Slither
(1973) dir. Howard Zieff
viewed: 01/19/07
A strange, off-beat comedy loaned and recommended to me by a friend, Slither (1973) leans more to the odd and subtle than the broad side of comedy. James Caan, in a subdued role as a small time crook just out of prison, is more light and amusing, hardly the tough that he often is known for playing. It also features a surprising, wacky, and sexy Sally Kellerman and the decidedly nutty Peter Boyle playing an embezzler who hides out as an RV enthusiast (or “Rec Vee” as they refer to it in the film).
The film maintains an entertaining air, hard to guess where it’s going ultimately, a little hard to pin down the tone. Really, it’s comedy, just a twist on a semi-caper-ish theme. It has some surprises, some nice moments, some good lines.
Not available on DVD, and not directed by a too-notable filmmaker, I guess this is a bit of a lost cult film. It’s not entirely Earth-shatteringly good, just decent and surprising and fine. I liked the ending, the ultimate twist and the final shot. It all fits together and underscores its character and humor.
Also, I liked the shots of Pismo Beach circa 1973. Quite different. Don’t know 100% that that is where it actually shot.

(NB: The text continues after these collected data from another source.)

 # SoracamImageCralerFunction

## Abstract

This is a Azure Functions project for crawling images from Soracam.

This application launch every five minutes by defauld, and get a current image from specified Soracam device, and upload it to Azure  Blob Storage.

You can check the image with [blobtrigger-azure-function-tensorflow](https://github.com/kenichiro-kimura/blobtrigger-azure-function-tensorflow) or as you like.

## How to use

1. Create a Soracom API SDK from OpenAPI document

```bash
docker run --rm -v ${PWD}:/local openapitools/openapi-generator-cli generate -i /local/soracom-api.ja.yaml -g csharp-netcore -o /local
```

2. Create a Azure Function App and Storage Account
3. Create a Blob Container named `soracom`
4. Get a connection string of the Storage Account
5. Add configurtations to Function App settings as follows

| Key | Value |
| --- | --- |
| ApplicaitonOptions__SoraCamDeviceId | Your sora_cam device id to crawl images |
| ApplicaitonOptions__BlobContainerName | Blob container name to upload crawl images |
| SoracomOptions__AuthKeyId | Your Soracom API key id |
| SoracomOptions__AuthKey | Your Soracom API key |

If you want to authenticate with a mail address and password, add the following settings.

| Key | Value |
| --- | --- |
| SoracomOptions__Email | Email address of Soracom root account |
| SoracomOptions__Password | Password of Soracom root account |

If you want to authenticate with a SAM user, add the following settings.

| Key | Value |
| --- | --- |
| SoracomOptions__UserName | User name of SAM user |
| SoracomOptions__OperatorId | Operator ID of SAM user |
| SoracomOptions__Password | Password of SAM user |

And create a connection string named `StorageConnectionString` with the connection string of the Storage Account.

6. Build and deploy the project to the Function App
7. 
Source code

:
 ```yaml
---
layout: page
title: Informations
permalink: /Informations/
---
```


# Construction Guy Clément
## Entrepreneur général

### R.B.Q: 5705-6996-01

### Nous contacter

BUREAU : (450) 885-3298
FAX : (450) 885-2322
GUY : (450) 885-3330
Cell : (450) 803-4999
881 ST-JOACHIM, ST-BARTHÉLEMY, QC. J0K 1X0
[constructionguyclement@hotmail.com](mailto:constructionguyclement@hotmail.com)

If so, it was kind of neat.
Pee-wee’s Big Adventure
(1985) dir. Tim Burton
viewed: 03/04/06 Found with some looking in an old box of videos was a copy of Pee-wee’s Big Adventure that I had found many years ago for $5 or something — an old video store copy sent for the glue factory. I have had a fondness for the film, as well as other Tim Burton works (mostly his earlier stuff). These were back in the days when I actually bought videos. I don’t do that anymore really. Very rarely, anyways. But I had been teasing my son that he danced like Pee-Wee Herman and I felt maybe it was about time to show him what that jibe meant.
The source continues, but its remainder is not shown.